Python combat: Beautiful picture downloader, a huge picture of you download

Source: Internet
Author: User
Tags python web crawler

Python applications are now in full swing with a wide range of applications. Fast access to the top of the programming language rankings due to its rapid development and high efficiency. This series of articles is dedicated to a comprehensive and systematic introduction of Python language development knowledge and related knowledge summaries. I hope you can get started quickly and learn the language of Python.

This article is based on Python in the previous part of Python combat: Python crawler Learning tutorial, get the movie leaderboard, again upgrade the Python web crawler Combat course.

1. Project Overview.

The use of XPath and requests module for Web page crawl and analysis, to achieve the effect of Web page image download.

Grab and crawl pictures address: http://www.2cto.com/meinv/

Development environment: Python 2.7, Pycharm 5 Community

Required Knowledge: Artifact XPath, requests module, Python basic syntax.

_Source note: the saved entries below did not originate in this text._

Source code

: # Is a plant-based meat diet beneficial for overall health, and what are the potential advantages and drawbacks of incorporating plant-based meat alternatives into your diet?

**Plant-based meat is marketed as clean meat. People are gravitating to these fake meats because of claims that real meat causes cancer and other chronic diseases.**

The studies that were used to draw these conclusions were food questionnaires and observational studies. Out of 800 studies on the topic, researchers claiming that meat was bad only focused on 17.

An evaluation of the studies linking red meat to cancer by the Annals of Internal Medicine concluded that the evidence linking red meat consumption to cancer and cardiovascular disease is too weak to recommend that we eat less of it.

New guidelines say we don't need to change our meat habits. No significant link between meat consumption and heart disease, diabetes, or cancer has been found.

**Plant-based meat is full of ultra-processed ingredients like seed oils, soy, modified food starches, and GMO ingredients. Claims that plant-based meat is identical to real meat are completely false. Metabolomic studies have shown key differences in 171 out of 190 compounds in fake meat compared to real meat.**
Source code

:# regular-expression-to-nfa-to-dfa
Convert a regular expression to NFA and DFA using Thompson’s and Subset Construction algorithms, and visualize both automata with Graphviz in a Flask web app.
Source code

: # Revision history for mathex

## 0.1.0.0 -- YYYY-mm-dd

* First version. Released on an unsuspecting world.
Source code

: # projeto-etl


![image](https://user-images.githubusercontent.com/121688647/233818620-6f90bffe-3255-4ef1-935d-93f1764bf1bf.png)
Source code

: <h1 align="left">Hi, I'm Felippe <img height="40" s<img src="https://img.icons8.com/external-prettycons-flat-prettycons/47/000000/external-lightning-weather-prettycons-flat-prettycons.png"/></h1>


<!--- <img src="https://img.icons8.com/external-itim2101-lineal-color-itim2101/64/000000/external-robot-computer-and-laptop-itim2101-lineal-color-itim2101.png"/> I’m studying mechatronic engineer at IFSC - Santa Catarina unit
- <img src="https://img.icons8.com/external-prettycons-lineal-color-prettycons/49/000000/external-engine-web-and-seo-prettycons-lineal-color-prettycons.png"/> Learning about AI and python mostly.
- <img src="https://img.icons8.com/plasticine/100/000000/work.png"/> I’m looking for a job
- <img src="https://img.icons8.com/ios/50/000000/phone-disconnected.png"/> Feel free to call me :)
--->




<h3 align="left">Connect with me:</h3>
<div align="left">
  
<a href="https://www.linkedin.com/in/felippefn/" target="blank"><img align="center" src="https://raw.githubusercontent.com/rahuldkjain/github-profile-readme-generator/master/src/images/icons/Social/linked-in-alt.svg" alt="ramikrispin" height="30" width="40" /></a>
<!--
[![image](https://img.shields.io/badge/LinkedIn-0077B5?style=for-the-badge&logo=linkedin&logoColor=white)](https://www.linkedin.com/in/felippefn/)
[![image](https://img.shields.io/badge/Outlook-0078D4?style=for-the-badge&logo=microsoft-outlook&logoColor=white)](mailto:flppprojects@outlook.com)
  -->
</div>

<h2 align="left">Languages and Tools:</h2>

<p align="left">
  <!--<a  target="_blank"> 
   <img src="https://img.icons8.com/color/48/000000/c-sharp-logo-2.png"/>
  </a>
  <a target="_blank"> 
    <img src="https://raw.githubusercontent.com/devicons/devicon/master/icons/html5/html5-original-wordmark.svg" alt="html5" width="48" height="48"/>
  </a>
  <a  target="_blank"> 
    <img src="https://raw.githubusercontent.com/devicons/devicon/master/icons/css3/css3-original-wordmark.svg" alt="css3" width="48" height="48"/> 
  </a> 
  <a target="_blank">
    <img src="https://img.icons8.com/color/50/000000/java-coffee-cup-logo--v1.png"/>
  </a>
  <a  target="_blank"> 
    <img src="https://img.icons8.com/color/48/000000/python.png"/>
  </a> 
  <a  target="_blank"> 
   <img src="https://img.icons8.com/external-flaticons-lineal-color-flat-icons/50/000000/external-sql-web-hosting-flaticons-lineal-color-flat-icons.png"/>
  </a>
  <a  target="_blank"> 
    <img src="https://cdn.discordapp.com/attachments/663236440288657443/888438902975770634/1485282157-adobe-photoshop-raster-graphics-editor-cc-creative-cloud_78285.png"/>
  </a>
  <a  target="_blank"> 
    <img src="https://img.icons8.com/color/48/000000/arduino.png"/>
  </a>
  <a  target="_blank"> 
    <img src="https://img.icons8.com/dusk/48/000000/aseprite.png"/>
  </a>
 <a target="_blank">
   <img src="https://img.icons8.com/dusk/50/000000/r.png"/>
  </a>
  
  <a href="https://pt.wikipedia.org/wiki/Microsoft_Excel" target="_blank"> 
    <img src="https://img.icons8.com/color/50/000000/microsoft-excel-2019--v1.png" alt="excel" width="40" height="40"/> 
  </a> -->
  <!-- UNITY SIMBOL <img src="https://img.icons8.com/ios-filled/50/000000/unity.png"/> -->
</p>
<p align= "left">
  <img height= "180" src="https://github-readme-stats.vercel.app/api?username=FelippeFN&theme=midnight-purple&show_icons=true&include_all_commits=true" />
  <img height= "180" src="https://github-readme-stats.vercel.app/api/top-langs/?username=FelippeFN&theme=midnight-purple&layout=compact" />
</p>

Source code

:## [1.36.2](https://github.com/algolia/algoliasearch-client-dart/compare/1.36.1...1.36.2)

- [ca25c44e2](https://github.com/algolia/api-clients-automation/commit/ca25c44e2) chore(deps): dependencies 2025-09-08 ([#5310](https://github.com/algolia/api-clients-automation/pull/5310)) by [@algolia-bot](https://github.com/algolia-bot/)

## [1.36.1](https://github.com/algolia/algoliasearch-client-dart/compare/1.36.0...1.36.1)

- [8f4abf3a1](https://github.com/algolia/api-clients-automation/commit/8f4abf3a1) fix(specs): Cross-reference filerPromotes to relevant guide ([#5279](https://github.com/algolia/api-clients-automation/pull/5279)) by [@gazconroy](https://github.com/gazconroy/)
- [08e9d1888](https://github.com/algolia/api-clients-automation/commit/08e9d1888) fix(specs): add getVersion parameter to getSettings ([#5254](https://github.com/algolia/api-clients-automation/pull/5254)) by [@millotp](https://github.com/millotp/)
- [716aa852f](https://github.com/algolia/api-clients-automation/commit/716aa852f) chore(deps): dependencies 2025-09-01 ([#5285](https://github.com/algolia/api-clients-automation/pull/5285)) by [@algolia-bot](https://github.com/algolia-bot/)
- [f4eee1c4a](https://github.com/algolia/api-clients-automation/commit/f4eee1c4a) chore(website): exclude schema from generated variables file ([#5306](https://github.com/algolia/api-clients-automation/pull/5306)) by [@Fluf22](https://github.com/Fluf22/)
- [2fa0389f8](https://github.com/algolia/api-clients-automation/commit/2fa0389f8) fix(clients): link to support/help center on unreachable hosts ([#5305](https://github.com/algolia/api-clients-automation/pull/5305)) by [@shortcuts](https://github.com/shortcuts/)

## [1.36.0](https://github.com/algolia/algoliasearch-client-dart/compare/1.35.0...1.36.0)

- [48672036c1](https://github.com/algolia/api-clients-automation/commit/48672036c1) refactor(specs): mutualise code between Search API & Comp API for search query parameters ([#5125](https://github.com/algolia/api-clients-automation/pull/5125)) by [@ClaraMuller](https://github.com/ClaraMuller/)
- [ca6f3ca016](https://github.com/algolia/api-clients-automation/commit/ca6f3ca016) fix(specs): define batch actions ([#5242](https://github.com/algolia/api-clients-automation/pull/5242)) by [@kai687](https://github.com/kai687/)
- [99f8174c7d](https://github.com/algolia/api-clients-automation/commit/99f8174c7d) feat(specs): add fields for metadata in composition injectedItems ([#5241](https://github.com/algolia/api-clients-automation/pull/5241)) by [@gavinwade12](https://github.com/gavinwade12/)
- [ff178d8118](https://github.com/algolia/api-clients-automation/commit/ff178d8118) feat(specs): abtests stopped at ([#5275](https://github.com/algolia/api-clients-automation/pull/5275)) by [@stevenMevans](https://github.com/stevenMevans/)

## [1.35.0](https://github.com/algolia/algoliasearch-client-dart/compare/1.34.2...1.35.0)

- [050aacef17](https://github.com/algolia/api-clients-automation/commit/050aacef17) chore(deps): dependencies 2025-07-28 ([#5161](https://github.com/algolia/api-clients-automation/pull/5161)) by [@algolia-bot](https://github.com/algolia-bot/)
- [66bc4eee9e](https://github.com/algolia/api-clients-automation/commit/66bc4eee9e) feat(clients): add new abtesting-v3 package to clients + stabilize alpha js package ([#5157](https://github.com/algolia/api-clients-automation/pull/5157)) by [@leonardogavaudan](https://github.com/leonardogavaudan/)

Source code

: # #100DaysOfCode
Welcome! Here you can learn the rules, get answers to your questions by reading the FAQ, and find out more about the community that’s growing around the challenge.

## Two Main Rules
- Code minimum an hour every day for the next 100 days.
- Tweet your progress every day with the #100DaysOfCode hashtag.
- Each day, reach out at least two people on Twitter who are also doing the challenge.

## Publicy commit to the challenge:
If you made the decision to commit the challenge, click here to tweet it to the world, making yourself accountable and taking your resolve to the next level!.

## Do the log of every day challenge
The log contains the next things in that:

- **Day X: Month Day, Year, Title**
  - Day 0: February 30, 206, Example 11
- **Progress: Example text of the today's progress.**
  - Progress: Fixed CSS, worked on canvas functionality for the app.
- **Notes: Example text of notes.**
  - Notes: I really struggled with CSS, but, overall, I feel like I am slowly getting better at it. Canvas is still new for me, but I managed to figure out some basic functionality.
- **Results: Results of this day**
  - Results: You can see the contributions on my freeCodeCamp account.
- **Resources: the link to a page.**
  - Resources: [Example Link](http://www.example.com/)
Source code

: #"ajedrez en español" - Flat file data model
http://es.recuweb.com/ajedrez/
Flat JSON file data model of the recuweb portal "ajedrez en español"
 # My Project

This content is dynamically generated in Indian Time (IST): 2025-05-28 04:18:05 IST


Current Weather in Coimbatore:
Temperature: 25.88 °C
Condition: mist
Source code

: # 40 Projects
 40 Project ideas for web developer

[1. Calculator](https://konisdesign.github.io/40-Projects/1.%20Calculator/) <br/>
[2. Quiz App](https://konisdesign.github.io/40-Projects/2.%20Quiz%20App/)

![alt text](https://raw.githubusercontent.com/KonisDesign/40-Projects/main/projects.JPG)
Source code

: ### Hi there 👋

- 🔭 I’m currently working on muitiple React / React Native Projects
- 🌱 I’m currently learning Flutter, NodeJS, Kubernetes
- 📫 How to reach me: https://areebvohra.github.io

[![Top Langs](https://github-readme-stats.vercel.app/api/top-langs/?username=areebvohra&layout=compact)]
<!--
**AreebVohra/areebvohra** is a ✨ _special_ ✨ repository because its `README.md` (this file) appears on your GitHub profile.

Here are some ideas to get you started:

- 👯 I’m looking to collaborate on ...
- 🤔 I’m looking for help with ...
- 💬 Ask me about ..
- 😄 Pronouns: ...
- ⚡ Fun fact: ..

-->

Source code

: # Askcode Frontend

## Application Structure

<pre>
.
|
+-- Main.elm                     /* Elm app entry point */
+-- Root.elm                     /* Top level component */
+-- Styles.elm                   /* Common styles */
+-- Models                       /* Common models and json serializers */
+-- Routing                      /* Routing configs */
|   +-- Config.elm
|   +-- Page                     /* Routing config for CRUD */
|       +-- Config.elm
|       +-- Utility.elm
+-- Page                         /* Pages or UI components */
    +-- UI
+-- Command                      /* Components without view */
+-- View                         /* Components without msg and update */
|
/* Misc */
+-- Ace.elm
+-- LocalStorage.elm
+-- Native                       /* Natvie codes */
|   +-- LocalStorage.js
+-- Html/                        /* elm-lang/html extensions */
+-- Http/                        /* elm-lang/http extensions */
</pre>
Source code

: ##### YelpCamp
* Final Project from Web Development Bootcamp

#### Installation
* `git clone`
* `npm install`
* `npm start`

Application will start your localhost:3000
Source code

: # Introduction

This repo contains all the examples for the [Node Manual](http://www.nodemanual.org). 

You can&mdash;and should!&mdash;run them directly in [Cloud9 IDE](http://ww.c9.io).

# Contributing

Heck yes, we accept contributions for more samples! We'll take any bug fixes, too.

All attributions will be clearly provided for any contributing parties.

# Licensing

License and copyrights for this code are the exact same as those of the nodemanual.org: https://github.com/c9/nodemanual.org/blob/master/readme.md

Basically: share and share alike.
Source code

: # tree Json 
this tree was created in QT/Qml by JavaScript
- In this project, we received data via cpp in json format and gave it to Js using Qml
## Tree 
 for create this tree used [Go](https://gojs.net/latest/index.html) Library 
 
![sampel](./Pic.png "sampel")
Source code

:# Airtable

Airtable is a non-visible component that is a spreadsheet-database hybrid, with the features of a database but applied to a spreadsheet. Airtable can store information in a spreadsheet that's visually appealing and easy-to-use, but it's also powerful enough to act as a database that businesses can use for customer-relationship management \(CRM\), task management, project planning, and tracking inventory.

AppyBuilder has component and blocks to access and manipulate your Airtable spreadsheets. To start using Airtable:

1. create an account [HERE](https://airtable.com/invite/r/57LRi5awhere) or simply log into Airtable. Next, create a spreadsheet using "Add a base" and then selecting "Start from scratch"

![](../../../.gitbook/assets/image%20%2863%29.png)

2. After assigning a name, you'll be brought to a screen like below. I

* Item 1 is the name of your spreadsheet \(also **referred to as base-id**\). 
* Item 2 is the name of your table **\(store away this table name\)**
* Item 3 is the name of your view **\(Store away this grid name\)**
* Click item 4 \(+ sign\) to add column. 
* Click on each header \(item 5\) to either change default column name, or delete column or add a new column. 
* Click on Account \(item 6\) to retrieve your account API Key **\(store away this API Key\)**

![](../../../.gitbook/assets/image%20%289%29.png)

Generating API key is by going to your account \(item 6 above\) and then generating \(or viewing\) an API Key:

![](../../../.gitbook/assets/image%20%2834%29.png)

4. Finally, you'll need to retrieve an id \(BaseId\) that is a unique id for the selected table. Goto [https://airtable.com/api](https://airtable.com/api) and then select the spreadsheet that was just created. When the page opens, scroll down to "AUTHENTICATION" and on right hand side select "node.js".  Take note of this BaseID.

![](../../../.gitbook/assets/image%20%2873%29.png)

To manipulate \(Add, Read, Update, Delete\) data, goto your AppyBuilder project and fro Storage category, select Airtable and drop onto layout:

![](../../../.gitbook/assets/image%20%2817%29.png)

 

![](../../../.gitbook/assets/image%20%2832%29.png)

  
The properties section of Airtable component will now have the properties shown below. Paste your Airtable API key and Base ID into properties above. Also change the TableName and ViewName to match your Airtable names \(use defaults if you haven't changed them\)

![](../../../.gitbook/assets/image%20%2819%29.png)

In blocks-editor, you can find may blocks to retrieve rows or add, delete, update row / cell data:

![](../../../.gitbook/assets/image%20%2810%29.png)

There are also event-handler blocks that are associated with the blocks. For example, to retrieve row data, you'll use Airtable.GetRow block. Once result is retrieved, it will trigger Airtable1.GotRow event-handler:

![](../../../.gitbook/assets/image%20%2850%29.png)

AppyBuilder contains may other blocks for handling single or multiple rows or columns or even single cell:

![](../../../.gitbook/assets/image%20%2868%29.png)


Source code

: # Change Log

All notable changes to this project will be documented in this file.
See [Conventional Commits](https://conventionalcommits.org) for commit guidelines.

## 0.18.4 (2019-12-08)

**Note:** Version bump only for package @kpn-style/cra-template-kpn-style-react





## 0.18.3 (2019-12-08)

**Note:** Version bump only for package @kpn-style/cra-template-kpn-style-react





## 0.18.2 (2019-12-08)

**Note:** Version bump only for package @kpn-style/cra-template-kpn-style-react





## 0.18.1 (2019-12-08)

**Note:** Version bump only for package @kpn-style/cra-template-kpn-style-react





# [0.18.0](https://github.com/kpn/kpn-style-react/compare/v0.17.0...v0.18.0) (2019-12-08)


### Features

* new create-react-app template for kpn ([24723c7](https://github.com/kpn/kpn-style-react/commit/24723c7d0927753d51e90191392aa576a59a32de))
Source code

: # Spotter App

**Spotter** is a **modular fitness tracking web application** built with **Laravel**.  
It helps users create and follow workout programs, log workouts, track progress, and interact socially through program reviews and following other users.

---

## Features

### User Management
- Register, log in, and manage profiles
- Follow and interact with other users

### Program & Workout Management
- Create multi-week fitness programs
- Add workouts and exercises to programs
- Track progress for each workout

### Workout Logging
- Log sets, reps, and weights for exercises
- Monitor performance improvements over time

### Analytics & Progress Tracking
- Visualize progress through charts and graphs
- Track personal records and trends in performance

2. Introduction and installation of the required modules

    1. Xpath

      1. Description: XPath is actually a language that can be used to find and extract information in XML through the attributes of an element. It supports HTML.

      2. Simpler than regular expressions. More powerful

      3. Installation: Download the lxml library for installation operations. : http://www.lfd.uci.edu/~gohlke/pythonlibs/#lxml. Download the corresponding version of lxml

      4. Open Library Directory Run command to install

        1. After the download is complete, please change the suffix name WHL to zip.

        2. Unzip the file to put the lxml folder in the Python installation directory of the Lib folder.

    2. Requests Module Installation

      1. For detailed installation steps see: Python Combat: Python crawler learning tutorial for requests installation in the movie leaderboard.

3.Xpath extract Find content in detail:

Language is no exception, XPath also has a certain syntax.

Locating the root node

/down Level Search

/text () Extract text content

/@xxx Extract Attribute Contents

4. Project Principal Code

  1. From lxml import etree

  2. selector = etree. HTML (Web page source code)

  3. Selector.xpath (XPath syntax)

  4. Import requests

  5. Requests.get (URL)

5. Code Demo:

Effect Show:

Tip: XPath simple get: Developer Tools-Locate the label you want to extract-right-click to copy the XPath path.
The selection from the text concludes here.